> [BRIEF] What lines below contain the word "https"? Please pull each one out.

(Stored data entries)
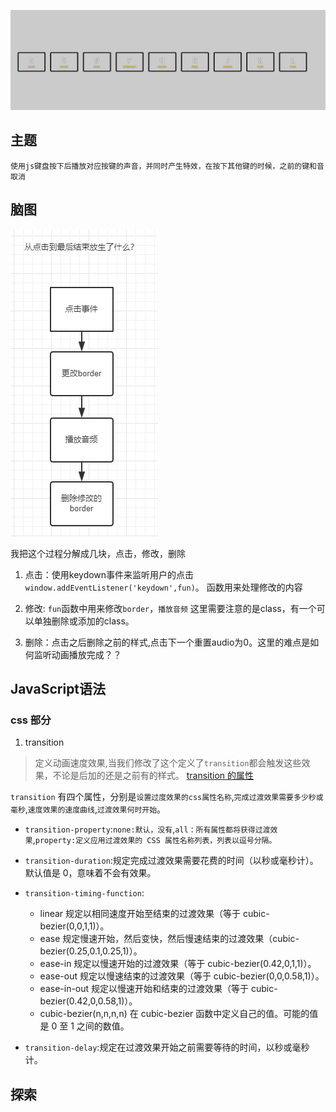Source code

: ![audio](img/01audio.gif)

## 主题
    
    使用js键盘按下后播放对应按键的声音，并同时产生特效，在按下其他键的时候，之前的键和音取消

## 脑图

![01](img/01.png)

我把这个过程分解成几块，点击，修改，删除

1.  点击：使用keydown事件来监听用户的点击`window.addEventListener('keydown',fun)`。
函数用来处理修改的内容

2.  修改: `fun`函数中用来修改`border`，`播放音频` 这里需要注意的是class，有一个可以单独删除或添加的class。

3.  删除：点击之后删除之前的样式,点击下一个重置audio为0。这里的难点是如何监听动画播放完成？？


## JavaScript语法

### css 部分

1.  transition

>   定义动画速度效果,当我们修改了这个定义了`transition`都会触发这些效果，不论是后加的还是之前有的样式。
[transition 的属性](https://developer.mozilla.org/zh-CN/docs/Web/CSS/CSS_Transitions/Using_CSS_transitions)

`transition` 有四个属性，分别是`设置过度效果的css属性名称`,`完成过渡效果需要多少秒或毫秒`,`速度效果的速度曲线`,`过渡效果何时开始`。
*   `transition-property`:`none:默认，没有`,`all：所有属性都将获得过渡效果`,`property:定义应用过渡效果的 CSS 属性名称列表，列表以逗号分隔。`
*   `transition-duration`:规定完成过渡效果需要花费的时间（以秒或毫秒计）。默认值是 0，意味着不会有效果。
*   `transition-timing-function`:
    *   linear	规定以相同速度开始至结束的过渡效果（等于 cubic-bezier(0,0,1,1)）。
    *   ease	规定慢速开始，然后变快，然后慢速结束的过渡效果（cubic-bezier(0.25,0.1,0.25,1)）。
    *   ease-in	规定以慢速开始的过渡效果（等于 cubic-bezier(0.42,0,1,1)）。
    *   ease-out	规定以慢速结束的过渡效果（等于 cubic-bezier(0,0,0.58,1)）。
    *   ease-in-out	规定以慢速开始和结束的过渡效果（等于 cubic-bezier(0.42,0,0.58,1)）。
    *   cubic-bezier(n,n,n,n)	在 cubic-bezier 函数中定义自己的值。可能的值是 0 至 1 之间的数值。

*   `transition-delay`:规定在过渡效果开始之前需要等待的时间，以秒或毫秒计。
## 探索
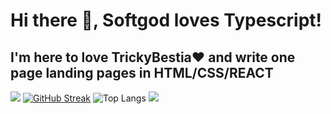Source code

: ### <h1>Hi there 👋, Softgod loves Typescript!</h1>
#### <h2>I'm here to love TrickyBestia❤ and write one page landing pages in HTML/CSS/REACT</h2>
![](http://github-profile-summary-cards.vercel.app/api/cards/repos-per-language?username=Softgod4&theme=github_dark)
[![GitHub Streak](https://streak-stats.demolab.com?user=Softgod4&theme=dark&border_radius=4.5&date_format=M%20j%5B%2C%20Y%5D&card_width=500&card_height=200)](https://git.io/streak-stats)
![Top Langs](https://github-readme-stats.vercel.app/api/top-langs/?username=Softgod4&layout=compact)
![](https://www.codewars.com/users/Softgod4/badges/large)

> [RESULT BELOW]
[transition 的属性](https://developer.mozilla.org/zh-CN/docs/Web/CSS/CSS_Transitions/Using_CSS_transitions)
[![GitHub Streak](https://streak-stats.demolab.com?user=Softgod4&theme=dark&border_radius=4.5&date_format=M%20j%5B%2C%20Y%5D&card_width=500&card_height=200)](https://git.io/streak-stats)
![Top Langs](https://github-readme-stats.vercel.app/api/top-langs/?username=Softgod4&layout=compact)
![](https://www.codewars.com/users/Softgod4/badges/large)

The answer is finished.